KAIROS is a landscape of possibilities in deep migration, with images filmed through the Louvre’s high-resolution microscope from elements related to an enigmatic Mesopotamian figure. They are an avalanche of the possible, microcosm and immense in space, from the center of what we don’t know to the implications of imagination. Slowly unraveling beyond descriptive, they reach to an almost undulating, disequilibrating atomic level, in deep color. The unraveling images are an excavation through borders, an essential comment on location of perspective. The microscope functioned as an invisible facilitator.
Ms. Kleinberg’s work has been shown at four Venice Biennales, in 1995, 2001;2011; and 2015, as well as during the 2005 Venice Biennale,sponsored by the Istituto Veneto, the 2009 Biennale, sponsored by Telecom Italia, and the 2013 Biennale. In addition to Venice, she has exhibited at galleries and museums around the world.
Her large-scale installation, “Tierra Sin Males,” was installed during the 2011 Venice Biennale in the TRA: EDGE OF BECOMING exhibition at the Palazzo Fortuny, curated by Daniela Ferretti, Rosa Martinez, Francesco Poli and Axel Vervoordt. “Tierra Sin Males” was shown at the headquarters of Telecom Italia, the Cloister ofSan Salvador di Venezia, during the opening of the 2009 Venice Biennale. Kleinberg’s accompanying drawings on seaweed paper, paintings and prints related to the piece, were shown along with the installation in Venice at the Chiostro del Bramante in Rome in October 2009.
The 3D version of “Tierra Sin Males” premiered at Art Basel Miami in 2012, shown at the Regal Theater in South Beach. It was shown in 2013 at the LOOP Barcelona festival in Antonio Gaudi’s Casa Batllo.
“Tierra Sin Males” was also shown MAXXI in Rome, at the Buenos Aires Museum of Modern Art and at MAC in Spain, and at the Municipal Museum in Nicosia, Cypress during 2012-2013. Over the past four years, it was shown at the Fondazione Sandretto Re Rebaudengo in Turin, Fondazione Orestiade in Sicily, with a permanent installation at the museum Certosa di Padula.

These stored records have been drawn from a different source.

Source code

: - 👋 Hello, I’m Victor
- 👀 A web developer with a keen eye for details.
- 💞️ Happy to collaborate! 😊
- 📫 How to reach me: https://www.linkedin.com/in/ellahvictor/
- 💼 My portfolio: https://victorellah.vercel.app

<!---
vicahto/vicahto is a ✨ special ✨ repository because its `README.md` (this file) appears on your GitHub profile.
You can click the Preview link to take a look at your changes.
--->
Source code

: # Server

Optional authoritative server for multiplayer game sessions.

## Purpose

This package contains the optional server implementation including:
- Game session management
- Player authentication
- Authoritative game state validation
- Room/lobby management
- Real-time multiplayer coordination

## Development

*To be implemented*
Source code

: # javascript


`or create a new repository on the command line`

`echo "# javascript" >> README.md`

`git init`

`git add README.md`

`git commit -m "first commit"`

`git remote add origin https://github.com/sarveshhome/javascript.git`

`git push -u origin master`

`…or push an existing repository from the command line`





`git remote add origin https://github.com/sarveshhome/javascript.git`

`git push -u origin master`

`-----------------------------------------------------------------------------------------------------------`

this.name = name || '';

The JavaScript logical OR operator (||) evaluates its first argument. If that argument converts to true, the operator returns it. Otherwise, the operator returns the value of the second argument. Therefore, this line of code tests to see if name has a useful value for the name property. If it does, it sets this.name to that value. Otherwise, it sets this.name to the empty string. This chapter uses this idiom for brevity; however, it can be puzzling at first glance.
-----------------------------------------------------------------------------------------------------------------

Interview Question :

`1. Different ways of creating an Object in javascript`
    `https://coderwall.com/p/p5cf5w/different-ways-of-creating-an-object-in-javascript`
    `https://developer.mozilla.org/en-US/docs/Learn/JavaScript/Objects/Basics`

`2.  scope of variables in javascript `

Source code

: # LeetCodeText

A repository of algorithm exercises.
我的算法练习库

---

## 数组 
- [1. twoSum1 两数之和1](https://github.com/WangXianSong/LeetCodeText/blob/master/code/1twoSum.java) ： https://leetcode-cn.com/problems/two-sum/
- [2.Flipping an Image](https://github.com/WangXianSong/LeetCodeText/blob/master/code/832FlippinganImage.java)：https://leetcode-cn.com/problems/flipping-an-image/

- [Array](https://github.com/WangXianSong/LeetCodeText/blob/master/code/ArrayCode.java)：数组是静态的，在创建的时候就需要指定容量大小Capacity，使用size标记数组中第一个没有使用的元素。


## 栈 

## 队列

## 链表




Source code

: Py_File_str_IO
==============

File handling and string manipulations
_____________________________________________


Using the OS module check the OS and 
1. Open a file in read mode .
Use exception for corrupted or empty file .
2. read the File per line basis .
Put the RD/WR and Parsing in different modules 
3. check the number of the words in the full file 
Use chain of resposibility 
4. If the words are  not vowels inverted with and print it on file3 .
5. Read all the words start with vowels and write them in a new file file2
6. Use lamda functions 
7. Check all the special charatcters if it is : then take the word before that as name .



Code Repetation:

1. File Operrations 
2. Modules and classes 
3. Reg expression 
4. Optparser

KAIROS is the fifth high-definition projection piece Susan has developed over the past nine years, along with BLOOD ROLL, D-ROLL, P-SPIN and “Tierra Sin Males”, with related prints, drawings and paintings. BLOOD ROLL was shown first in November 2004 in Seoul, Korea, in a major international show at the Total Museum of Contemporary Art, curated by Young Chul Lee, commissioner of the previous Gwangju Biennale. In 2005, she showed BLOOD ROLL during the opening of the Venice Biennale, projecting it across the Campo Santo Stefano, Venice on the façade of the Istituto Veneto. Kleinberg installed P-SPIN at the Pulkovo Observatory in St. Petersburg, Russia in the fall of 2007, in an exhibition organized by Olesya Turkina, a curator from the State Russian Museum.
In these last four digital projections, a large glass globe seesaws tensely back and forth over a central fulcrum. The movements are both with and against any predictable laws of physics or nature. The globe rolls upwards, almost off the edge, catches, spins back, spins forward faster, spirals, hesitates, continues … the shadow, density, and reflection, contort and contract, shifting continually. The pieces speak to equilibrium/disequilibrium, of many systems, be they economic, political, environmental, institutional, physical or emotional. The pieces are led by deep reverberating sound tracks.
In 2003, Ms. Kleinberg mounted What Would Make for a Better World, a video installation for the “Future Democracy” exhibition at the Istanbul Biennial. In this piece she spoke with and photographed the least visible in society about what would make for a better world. The still photographs are joined to the moving sound on DVD, installed throughout the gallery space on monitors mounted on the walls. Hanging from the ceiling were painted Chinese fans with the photographs of the people in the piece embedded into them.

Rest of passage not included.